Die 1986-87 komponierte Neunte Symphonie in Dis von
Robert Simpson erstreckt sich in einem einzigen, zwei große
Abteilungen umfassenden Satz über fünfzig Minuten. Das
ganze Werk ist von einem unveränderten Grundpuls getragen,
der die wechselnden Tempi in strenger Relation zusammenhält.
Der weitgespannte erste Teil, dessen Beginn soeben zu hören
war, ist in der Art eines Choralvorspiels gehalten. Die harmonische
Progression des Beginns bewegt sich konstant in aufsteigenden Quarten,
die den gesamten Quintenzirkel abwärtsschreitend durchqueren.
In immer neuen Anläufen wird ein gewaltiger Spannungsbogen
errichtet, der im anschließenden Scherzo in einem massiven
Höhepunkt gipfelt. Der eigentliche Höhepunkt des Werks
wird im daran anknüpfenden Adagio erreicht, das fugiert anhebt
und mit Variationen über ein Palindrom, ein spiegelförmiges
Thema, fortschreitet, um in eine ruhevolle Coda auszumünden.
Simpson bekannte, in diesem Satz habe er "einiges von Bruckners
Adagios lernen müssen".
"Der Begriff der Symphonie ist zu unbestimmt geworden. Einige
Komponisten nennen ihre Werke Symphonien, ohne daß sie bezwingend
symphonisch konzipiert wären. Das geht zurück auf die
sogenannten Symphonien Strawinskijs, die sich meines Erachtens nicht
grundsätzlich unterscheiden von seinen brillanten Ballettmusiken.

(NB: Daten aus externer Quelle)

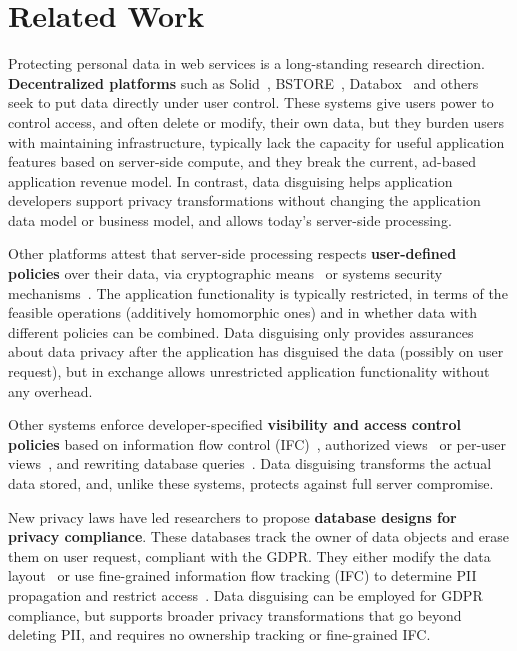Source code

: \section{Related Work}
\label{sec:related}

%
Protecting personal data in web services is a long-standing research direction.
%
\textbf{Decentralized platforms} such as Solid~\cite{solid}, BSTORE~\cite{bstore},
Databox~\cite{databox} and others~\cite{diy, amber, oort, w5, blockstack}
seek to put data directly under user control.
%
These systems give users power to control access, and often delete or modify, their
own data, but they burden users with maintaining infrastructure, typically lack the
capacity for useful application features based on server-side compute, and they break
the current, ad-based application revenue model.
%
In contrast, data disguising helps application developers support privacy
transformations without changing the application data model or business model,
and allows today's server-side processing.
%

%
Other platforms attest that server-side processing respects
\textbf{user-defined policies} over their data, via cryptographic means~\cite{zeph}
or systems security mechanisms~\cite{riverbed}.
%
The application functionality is typically restricted, in terms of the feasible
operations (\eg additively homomorphic ones) and in whether data with different policies
can be combined.
%
Data disguising only provides assurances about data privacy after the application has
disguised the data (possibly on user request), but in exchange allows unrestricted
application functionality without any overhead.
%

%
Other systems enforce developer-specified \textbf{visibility and access control policies}
based on information flow control (IFC)~\cite{static, jeeves, jif, hails, ifdb},
authorized views~\cite{oracle} or per-user views~\cite{multiverse}, and rewriting database
queries~\cite{qapla, sieve}.
%
Data disguising transforms the actual data stored, and, unlike these systems, protects
against full server compromise.
%


%
New privacy laws have led researchers to propose \textbf{database designs
for privacy compliance}.
%
These databases track the owner of data objects and erase them on user request, compliant
with \eg the GDPR.
%
They either modify the data layout~\cite{usershards} or use fine-grained information flow
tracking (IFC) to determine PII propagation and restrict access~\cite{schengendb}.
%
Data disguising can be employed for GDPR compliance, but supports broader privacy
transformations that go beyond deleting PII, and requires no ownership tracking or
fine-grained IFC.
%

Es sind ausgesprochen imaginative Werke, aber als Symphonien im
Sinne einer organisch sich entfaltenden Gesamtheit kann ich sie
nicht sehen. Diesen Sinn für organischen Zusammenhang läßt
Musik unserer Zeit häufig vermissen, diese Kraft der Fortschreitung,
die die Klassiker haben."
Als Robert Simpson am 21. November 1997 starb, war er als Komponist
nach einem schweren Schlaganfall, der ihn 1991 in einem ständigen
Schmerzzustand hinterlassen hatte längst verstummt.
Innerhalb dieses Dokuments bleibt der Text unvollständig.